Alan Chimacoff has found the poetic in the mundane. In his exhibition abstract.hyphen.realities at the FXFOWLE gallery, Chimacoff aims his camera at bits of the urban environment to "emphasize abstraction and ambiguity...and challenge their reality." What emerges are two alternating series—one "portraits" of double yellow traffic lines and the other of architectural details—that capture nuanced vignettes of the urban environment that surrounds any city-dweller.
Image c/o Alan Chimacoff (Y25)
In the
Y series, traffic lines become characters in the apparent simplicity of the objective painted traffic line. They misalign in
Y22, where the painter changed a roller or adjusted some mechanism, or they abruptly stop in
Y37—a splash of paint at the end like a small exclamation. The pure geometry of the traffic line asserts itself in
Y27 as it crosses different types of pavement undisturbed; however, that autonomy is completely undermined when it intersects utilities, like the manhole cover in
Y35 that exerts its own logic and function as it has been rotated 90 degrees since the line was painted over it. Other traffic lines are over-painted masses or faded blotches as recurring seasons have taken their toll.

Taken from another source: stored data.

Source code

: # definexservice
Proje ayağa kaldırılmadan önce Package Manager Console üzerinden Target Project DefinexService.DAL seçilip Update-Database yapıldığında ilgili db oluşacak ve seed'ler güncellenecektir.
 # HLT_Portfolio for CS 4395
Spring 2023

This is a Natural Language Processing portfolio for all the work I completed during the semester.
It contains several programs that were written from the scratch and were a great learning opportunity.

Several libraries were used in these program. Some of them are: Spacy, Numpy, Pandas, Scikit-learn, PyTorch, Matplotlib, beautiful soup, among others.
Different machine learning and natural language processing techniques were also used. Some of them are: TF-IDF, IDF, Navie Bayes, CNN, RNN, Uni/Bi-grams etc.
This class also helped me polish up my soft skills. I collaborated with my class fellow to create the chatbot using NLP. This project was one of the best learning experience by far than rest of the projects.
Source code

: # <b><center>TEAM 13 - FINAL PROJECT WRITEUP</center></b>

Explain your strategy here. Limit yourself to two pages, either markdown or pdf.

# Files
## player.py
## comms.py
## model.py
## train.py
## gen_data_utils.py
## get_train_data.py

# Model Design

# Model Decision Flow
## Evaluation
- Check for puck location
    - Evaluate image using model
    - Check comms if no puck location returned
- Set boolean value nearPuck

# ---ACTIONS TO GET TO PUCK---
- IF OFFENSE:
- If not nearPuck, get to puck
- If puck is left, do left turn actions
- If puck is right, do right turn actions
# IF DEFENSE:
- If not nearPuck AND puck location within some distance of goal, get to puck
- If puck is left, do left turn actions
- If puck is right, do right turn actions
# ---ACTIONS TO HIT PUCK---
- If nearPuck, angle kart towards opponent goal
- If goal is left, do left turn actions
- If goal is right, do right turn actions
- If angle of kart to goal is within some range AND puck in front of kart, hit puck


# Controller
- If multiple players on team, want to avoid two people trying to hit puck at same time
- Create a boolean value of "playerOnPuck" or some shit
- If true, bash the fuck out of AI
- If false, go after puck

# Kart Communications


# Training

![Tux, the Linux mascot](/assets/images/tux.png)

It's no surprise that architectural details figure prominently in the other series as Chimacoff practices architecture in Princeton, NJ. Many of the black and white photos document constructions by the usual suspects Frank Gehry, Richard Serra, Jean Nouvel, and Daniel Burnham. Form, details, and the subtle interaction of light and material all fall subject to Chimacoff's wandering eye. However, one photograph obviously has been manipulated in
Sliced, a fragmentation of the late Raimund Abraham's Austrian Cultural Forum's façade. This led me to re-examine the other photos to see if I had missed some fast trick that Chimacoff was trying to pull.
Two other photos complement the exhibition.
City Museum combines a few photographs in the gallery into a collage of buildings. While
Quadryptich composes four vignettes of wall details and their oblique shadows into a single print.
abstract.hyphen.realities runs through Friday January 7th.